Date Published: 03/04/2009 15:41:26
Roast corn-fed chicken with wild garlic and St Georges mushrooms
This is a beautifully light but flavoursome dish full of the joys of Spring!!
Season both of the chicken breasts with salt and freshly ground black pepper then place, skin-side down, into a hot ovenproof frying pan over a medium heat and cook until the skin is golden-brown, then add the 6 peeled baby onions and ½ tsp caster sugar to the pan. Turn the chicken breasts over and transfer to a 160C oven to cook for a further 7-8 minutes, or until the chicken is completely cooked through.

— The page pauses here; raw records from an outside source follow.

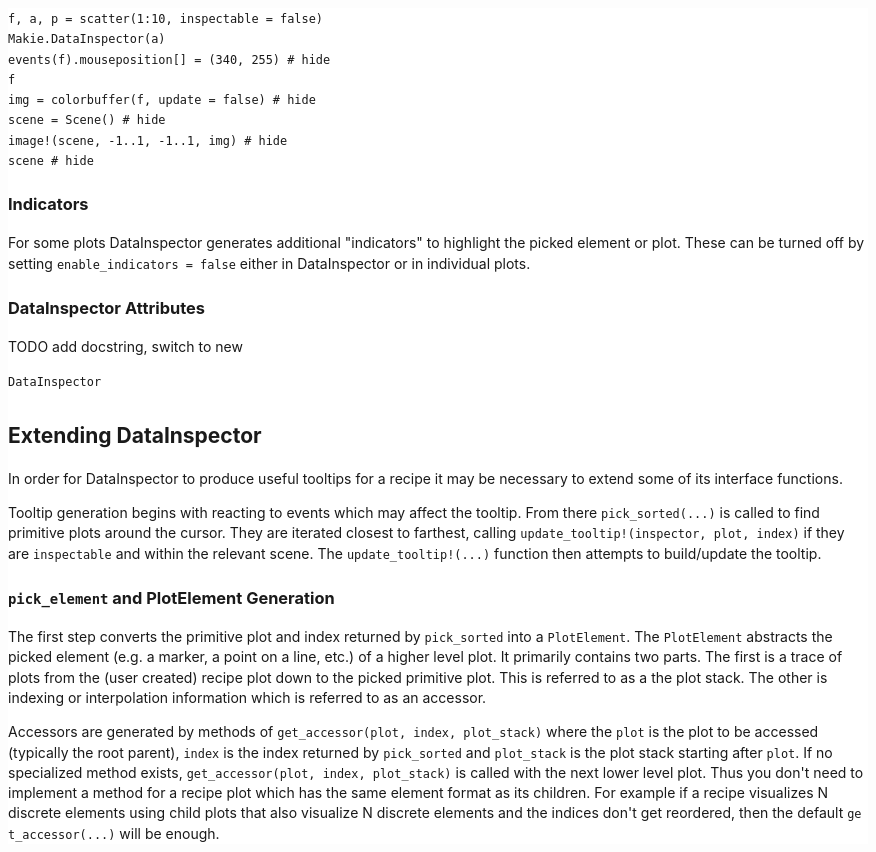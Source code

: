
 ```@figure backend=GLMakie
f, a, p = scatter(1:10, inspectable = false)
Makie.DataInspector(a)
events(f).mouseposition[] = (340, 255) # hide
f
img = colorbuffer(f, update = false) # hide
scene = Scene() # hide
image!(scene, -1..1, -1..1, img) # hide
scene # hide
```

### Indicators

For some plots DataInspector generates additional "indicators" to highlight the picked element or plot.
These can be turned off by setting `enable_indicators = false` either in DataInspector or in individual plots.

### DataInspector Attributes

TODO add docstring, switch to new

```@docs
DataInspector
```

## Extending DataInspector

In order for DataInspector to produce useful tooltips for a recipe it may be necessary to extend some of its interface functions.

Tooltip generation begins with reacting to events which may affect the tooltip.
From there `pick_sorted(...)` is called to find primitive plots around the cursor.
They are iterated closest to farthest, calling `update_tooltip!(inspector, plot, index)` if they are `inspectable` and within the relevant scene.
The `update_tooltip!(...)` function then attempts to build/update the tooltip.

### `pick_element` and PlotElement Generation

The first step converts the primitive plot and index returned by `pick_sorted` into a `PlotElement`.
The `PlotElement` abstracts the picked element (e.g. a marker, a point on a line, etc.) of a higher level plot.
It primarily contains two parts.
The first is a trace of plots from the (user created) recipe plot down to the picked primitive plot.
This is referred to as a the plot stack.
The other is indexing or interpolation information which is referred to as an accessor.

Accessors are generated by methods of `get_accessor(plot, index, plot_stack)` where the `plot` is the plot to be accessed (typically the root parent), `index` is the index returned by `pick_sorted` and `plot_stack` is the plot stack starting after `plot`.
If no specialized method exists, `get_accessor(plot, index, plot_stack)` is called with the next lower level plot.
Thus you don't need to implement a method for a recipe plot which has the same element format as its children.
For example if a recipe visualizes N discrete elements using child plots that also visualize N discrete elements and the indices don't get reordered, then the default `get_accessor(...)` will be enough.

Remove from the oven and leave to rest for five minutes. For the mushrooms, heat a non-stick frying pan until hot and add the 50g butter to the pan. When the butter is foaming, add ~200g St Georges mushrooms, season with salt and freshly ground black pepper and leave to fry for 1-2 minutes.
Add 4 chopped shallots and cook for a further two minutes. Reduce the heat and add 200ml single cream. Gently heat to bring to the boil, reduce the heat and add the ~12 wild garlic leaves. Stir well and season, to taste, with salt and freshly ground black pepper.
To serve, pour the mushroom mixture into two serving bowls and place the chicken breasts on top. Place the baby onions around the plate and serve with boiled and buttered chive new potatoes on the side.